Is the TV licence fee worth it?
Published 30 July 2015 by Emily Bancroft
A quarter of Brits want the BBC to have adverts to get rid of the TV licence – do you agree with them?
Are you an EastEnders addict? Maybe you just can’t miss Top Gear? Or when the autumn rolls around, are you more excited for the start of Strictly Come Dancing than scarves and sweaters? Whatever you like to watch, it’s more than likely that at least one of your favourite programmes is on the BBC.
But do you think the licence is worth the £145.50 a year cost to be able to watch live TV? Or do you not have a TV licence and just watch BBC programmes on catch-up? Maybe you’d be happy if the BBC got rid of the licence fee but started showing adverts instead? Let’s take a look at the options.
Fee or adverts?
According to recent research*carried out for us, almost one in three people said they thought the BBC represented good value for money, due to the range and quality of programmes it produces. Another quarter of respondents said they wanted the BBC to remain free of adverts – although they’d prefer the licence fee to be scrapped and the money raised from taxes instead.

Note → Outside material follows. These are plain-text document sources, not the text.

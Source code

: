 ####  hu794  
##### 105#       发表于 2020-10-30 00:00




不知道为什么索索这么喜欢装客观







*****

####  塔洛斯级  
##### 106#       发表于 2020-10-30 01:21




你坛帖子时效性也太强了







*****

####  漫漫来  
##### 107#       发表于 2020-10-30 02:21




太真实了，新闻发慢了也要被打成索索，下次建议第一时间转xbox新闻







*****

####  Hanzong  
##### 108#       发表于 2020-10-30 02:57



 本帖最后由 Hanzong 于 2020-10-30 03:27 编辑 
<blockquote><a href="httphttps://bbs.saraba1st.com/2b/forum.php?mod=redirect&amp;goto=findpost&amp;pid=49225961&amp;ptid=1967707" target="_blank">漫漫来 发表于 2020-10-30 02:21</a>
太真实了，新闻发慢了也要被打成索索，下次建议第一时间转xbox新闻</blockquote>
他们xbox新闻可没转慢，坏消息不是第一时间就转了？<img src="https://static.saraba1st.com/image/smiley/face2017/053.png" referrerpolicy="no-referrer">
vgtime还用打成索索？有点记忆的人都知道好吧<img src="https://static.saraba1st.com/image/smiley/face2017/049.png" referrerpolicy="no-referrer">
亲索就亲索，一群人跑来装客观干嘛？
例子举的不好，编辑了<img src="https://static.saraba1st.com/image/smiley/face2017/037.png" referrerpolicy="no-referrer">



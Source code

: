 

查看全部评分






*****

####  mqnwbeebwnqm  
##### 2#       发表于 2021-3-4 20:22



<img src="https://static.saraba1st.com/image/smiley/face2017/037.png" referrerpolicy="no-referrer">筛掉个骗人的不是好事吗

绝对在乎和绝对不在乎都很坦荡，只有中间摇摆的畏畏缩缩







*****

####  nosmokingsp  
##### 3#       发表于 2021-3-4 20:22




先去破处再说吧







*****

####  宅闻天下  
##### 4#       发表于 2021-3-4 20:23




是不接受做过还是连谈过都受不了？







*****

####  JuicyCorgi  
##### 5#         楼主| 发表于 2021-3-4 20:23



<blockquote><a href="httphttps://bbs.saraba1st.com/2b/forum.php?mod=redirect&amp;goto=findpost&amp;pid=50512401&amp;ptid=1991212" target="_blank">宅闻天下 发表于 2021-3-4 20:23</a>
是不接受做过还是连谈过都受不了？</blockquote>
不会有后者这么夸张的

However, a quarter of people admitted that they would be happy to see adverts on BBC channels if it meant they would be free to watch instead.
Alternatives to a TV licence
If you can’t afford the cost of a TV licence or don’t want to watch TV programmes as they’re broadcast live, there are cheaper options you could consider:
• Netflix: the popular TV subscription service has exploded in popularity in recent years and at £71.88 a year, it’s less than half of the cost of the TV licence. If you want to be able to watch it on two TVs or devices, it will cost you slightly more at £83.88 a year. There are loads of box-sets available to watch, including Netflix original series like House of Cards and Orange Is the New Black.
• Amazon Prime: the Instant Video service from Amazon costs £79 a year, but you’ll also get all of the other Prime services – one-day delivery for Amazon orders, free e-books to rent and early access to sales. You get similar TV shows to Netflix but with a wider range of films.
• NOW TV: provided by Sky, this is the best service if you’re looking to watch live TV, as you get Sky Atlantic, Comedy Central, Sky 1 and a whole host of other channels. There are different packages you can get but the cheapest is the Entertainment Pass and that works out at £83.88 a year.
If you want to watch live TV but the £145.50 price tag for the regular TV licence is just too high, you could consider getting a black and white licence for £49. Sure, you might struggle to find a black and white set nowadays, but if you’ve got one lying around in the attic, it could be a good way to save money on your TV habit.
*RedDot questioned 2,000 people across the UK, including 634 from Scotland, between 17 July and 23 July 2015.